__WHAT YOU NEED TO DO__
For every line in the data below, check for the word "Gemini", then state how many lines have it. Answer with the number only.

----

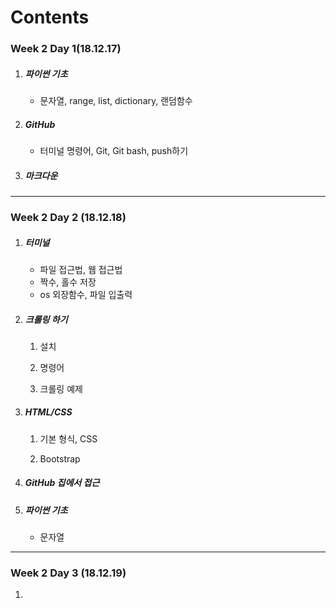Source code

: # Contents

### Week 2 Day 1(18.12.17)

1. ##### 파이썬 기초

   * 문자열, range, list, dictionary, 랜덤함수

2. ##### GitHub

   * 터미널 명령어, Git, Git bash, push하기

3. ##### 마크다운

---

### Week 2 Day 2 (18.12.18)

1. ##### 터미널

   * 파일 접근법, 웹 접근법
   * 짝수, 홀수 저장
   * os 외장함수, 파일 입출력

2. ##### 크롤링 하기

   1) 설치

   2) 명령어

   3) 크롤링 예제

3. ##### HTML/CSS

   1) 기본 형식, CSS

   2) Bootstrap

4. ##### GitHub 집에서 접근

5. ##### 파이썬 기초

   * 문자열

---

### Week 2 Day 3 (18.12.19)

1. 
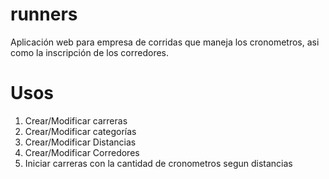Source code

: # runners

Aplicación web para empresa de corridas que maneja los cronometros, asi como la inscripción de los corredores.

# Usos

1. Crear/Modificar carreras
2. Crear/Modificar categorías
3. Crear/Modificar Distancias
4. Crear/Modificar Corredores
5. Iniciar carreras con la cantidad de cronometros segun distancias
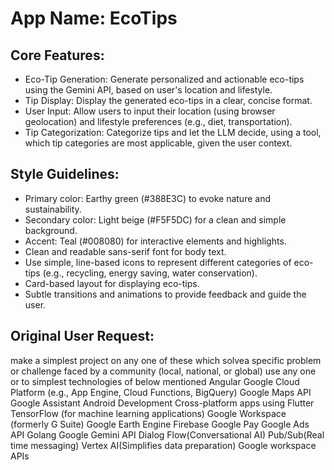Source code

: # **App Name**: EcoTips

## Core Features:

- Eco-Tip Generation: Generate personalized and actionable eco-tips using the Gemini API, based on user's location and lifestyle.
- Tip Display: Display the generated eco-tips in a clear, concise format.
- User Input: Allow users to input their location (using browser geolocation) and lifestyle preferences (e.g., diet, transportation).
- Tip Categorization: Categorize tips and let the LLM decide, using a tool, which tip categories are most applicable, given the user context.

## Style Guidelines:

- Primary color: Earthy green (#388E3C) to evoke nature and sustainability.
- Secondary color: Light beige (#F5F5DC) for a clean and simple background.
- Accent: Teal (#008080) for interactive elements and highlights.
- Clean and readable sans-serif font for body text.
- Use simple, line-based icons to represent different categories of eco-tips (e.g., recycling, energy saving, water conservation).
- Card-based layout for displaying eco-tips.
- Subtle transitions and animations to provide feedback and guide the user.

## Original User Request:
make a simplest project on any one of these which solvea specific problem or challenge faced by a community (local, national, or global) use any one or to simplest technologies of below mentioned Angular
Google Cloud Platform (e.g., App Engine, Cloud Functions, BigQuery)
Google Maps API
Google Assistant
Android Development
Cross-platform apps using Flutter
TensorFlow (for machine learning applications)
Google Workspace (formerly G Suite)
Google Earth Engine
Firebase
Google Pay
Google Ads API
Golang
Google Gemini API
Dialog Flow(Conversational AI)
Pub/Sub(Real time messaging)
Vertex AI(Simplifies data preparation)
Google workspace APIs
  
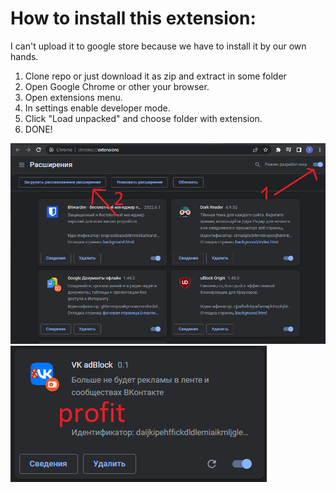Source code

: # How to install this extension:
I can't upload it to google store because we have to install it by our own hands.

1. Clone repo or just download it as zip and extract in some folder
2. Open Google Chrome or other your browser.
3. Open extensions menu.
4. In settings enable developer mode.
5. Click "Load unpacked" and choose folder with extension.
6. DONE!

![First step](./img/readme/1.png)
![Result](./img/readme/2.png)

----

__YOUR RESPONSE__
2